Saved entries:

►

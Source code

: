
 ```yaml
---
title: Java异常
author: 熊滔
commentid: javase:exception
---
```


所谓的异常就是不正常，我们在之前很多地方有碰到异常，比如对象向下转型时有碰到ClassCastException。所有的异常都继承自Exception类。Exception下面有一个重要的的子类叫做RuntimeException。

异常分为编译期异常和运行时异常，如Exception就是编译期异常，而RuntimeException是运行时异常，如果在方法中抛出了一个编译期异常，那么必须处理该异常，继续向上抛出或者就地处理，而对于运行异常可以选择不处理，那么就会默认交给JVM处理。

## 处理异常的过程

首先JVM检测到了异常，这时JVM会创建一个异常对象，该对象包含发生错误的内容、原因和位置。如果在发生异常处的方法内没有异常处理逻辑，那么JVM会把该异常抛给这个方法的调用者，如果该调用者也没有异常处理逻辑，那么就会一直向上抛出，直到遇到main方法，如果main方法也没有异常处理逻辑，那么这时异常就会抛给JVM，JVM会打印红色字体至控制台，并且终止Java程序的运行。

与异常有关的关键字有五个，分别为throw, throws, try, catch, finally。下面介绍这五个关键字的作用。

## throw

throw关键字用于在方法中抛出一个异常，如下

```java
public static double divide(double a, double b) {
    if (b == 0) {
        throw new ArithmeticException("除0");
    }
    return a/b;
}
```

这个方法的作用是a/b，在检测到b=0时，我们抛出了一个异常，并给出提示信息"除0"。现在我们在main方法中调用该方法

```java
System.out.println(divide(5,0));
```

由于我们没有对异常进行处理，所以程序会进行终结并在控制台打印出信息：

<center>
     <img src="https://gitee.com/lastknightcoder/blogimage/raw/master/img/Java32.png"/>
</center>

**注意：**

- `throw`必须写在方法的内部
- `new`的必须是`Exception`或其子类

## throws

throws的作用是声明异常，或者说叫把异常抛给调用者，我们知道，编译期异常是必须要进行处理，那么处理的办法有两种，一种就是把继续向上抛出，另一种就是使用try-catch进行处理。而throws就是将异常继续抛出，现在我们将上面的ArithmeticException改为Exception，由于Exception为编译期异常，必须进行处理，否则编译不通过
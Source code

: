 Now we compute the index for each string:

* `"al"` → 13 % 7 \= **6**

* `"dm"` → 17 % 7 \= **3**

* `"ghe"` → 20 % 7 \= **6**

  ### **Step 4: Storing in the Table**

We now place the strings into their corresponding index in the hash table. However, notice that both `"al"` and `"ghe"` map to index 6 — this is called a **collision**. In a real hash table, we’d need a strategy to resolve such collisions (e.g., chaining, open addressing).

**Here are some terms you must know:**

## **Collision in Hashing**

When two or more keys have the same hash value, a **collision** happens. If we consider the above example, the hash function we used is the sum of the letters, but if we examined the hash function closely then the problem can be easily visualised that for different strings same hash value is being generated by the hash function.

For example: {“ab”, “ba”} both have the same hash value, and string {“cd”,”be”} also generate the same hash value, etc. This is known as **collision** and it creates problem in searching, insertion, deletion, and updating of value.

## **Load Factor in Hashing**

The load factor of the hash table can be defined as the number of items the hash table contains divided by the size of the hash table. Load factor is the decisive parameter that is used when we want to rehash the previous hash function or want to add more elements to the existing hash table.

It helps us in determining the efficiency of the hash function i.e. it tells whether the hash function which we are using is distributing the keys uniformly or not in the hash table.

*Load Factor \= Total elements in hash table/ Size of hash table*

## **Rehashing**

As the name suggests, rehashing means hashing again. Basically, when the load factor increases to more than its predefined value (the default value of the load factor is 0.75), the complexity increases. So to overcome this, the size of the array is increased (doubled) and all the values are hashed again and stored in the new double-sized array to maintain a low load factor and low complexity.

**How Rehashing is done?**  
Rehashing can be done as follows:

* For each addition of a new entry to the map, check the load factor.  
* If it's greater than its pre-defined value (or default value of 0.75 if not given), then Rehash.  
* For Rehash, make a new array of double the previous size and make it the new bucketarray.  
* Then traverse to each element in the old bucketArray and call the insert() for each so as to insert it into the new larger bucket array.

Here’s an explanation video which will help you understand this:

◄

**Work order**
The answer should reproduce each entry above in full.

**Reply to the exercise**
Source code

:
 ```yaml
---
title: Java异常
author: 熊滔
commentid: javase:exception
---
```


所谓的异常就是不正常，我们在之前很多地方有碰到异常，比如对象向下转型时有碰到ClassCastException。所有的异常都继承自Exception类。Exception下面有一个重要的的子类叫做RuntimeException。

异常分为编译期异常和运行时异常，如Exception就是编译期异常，而RuntimeException是运行时异常，如果在方法中抛出了一个编译期异常，那么必须处理该异常，继续向上抛出或者就地处理，而对于运行异常可以选择不处理，那么就会默认交给JVM处理。

## 处理异常的过程

首先JVM检测到了异常，这时JVM会创建一个异常对象，该对象包含发生错误的内容、原因和位置。如果在发生异常处的方法内没有异常处理逻辑，那么JVM会把该异常抛给这个方法的调用者，如果该调用者也没有异常处理逻辑，那么就会一直向上抛出，直到遇到main方法，如果main方法也没有异常处理逻辑，那么这时异常就会抛给JVM，JVM会打印红色字体至控制台，并且终止Java程序的运行。

与异常有关的关键字有五个，分别为throw, throws, try, catch, finally。下面介绍这五个关键字的作用。

## throw

throw关键字用于在方法中抛出一个异常，如下

```java
public static double divide(double a, double b) {
    if (b == 0) {
        throw new ArithmeticException("除0");
    }
    return a/b;
}
```

这个方法的作用是a/b，在检测到b=0时，我们抛出了一个异常，并给出提示信息"除0"。现在我们在main方法中调用该方法

```java
System.out.println(divide(5,0));
```

由于我们没有对异常进行处理，所以程序会进行终结并在控制台打印出信息：

<center>
     <img src="https://gitee.com/lastknightcoder/blogimage/raw/master/img/Java32.png"/>
</center>

**注意：**

- `throw`必须写在方法的内部
- `new`的必须是`Exception`或其子类

## throws

throws的作用是声明异常，或者说叫把异常抛给调用者，我们知道，编译期异常是必须要进行处理，那么处理的办法有两种，一种就是把继续向上抛出，另一种就是使用try-catch进行处理。而throws就是将异常继续抛出，现在我们将上面的ArithmeticException改为Exception，由于Exception为编译期异常，必须进行处理，否则编译不通过
Source code

: Now we compute the index for each string:

* `"al"` → 13 % 7 \= **6**

* `"dm"` → 17 % 7 \= **3**

* `"ghe"` → 20 % 7 \= **6**

  ### **Step 4: Storing in the Table**

We now place the strings into their corresponding index in the hash table. However, notice that both `"al"` and `"ghe"` map to index 6 — this is called a **collision**. In a real hash table, we’d need a strategy to resolve such collisions (e.g., chaining, open addressing).

**Here are some terms you must know:**

## **Collision in Hashing**

When two or more keys have the same hash value, a **collision** happens. If we consider the above example, the hash function we used is the sum of the letters, but if we examined the hash function closely then the problem can be easily visualised that for different strings same hash value is being generated by the hash function.

For example: {“ab”, “ba”} both have the same hash value, and string {“cd”,”be”} also generate the same hash value, etc. This is known as **collision** and it creates problem in searching, insertion, deletion, and updating of value.

## **Load Factor in Hashing**

The load factor of the hash table can be defined as the number of items the hash table contains divided by the size of the hash table. Load factor is the decisive parameter that is used when we want to rehash the previous hash function or want to add more elements to the existing hash table.

It helps us in determining the efficiency of the hash function i.e. it tells whether the hash function which we are using is distributing the keys uniformly or not in the hash table.

*Load Factor \= Total elements in hash table/ Size of hash table*

## **Rehashing**

As the name suggests, rehashing means hashing again. Basically, when the load factor increases to more than its predefined value (the default value of the load factor is 0.75), the complexity increases. So to overcome this, the size of the array is increased (doubled) and all the values are hashed again and stored in the new double-sized array to maintain a low load factor and low complexity.

**How Rehashing is done?**  
Rehashing can be done as follows:

* For each addition of a new entry to the map, check the load factor.  
* If it's greater than its pre-defined value (or default value of 0.75 if not given), then Rehash.  
* For Rehash, make a new array of double the previous size and make it the new bucketarray.  
* Then traverse to each element in the old bucketArray and call the insert() for each so as to insert it into the new larger bucket array.

Here’s an explanation video which will help you understand this:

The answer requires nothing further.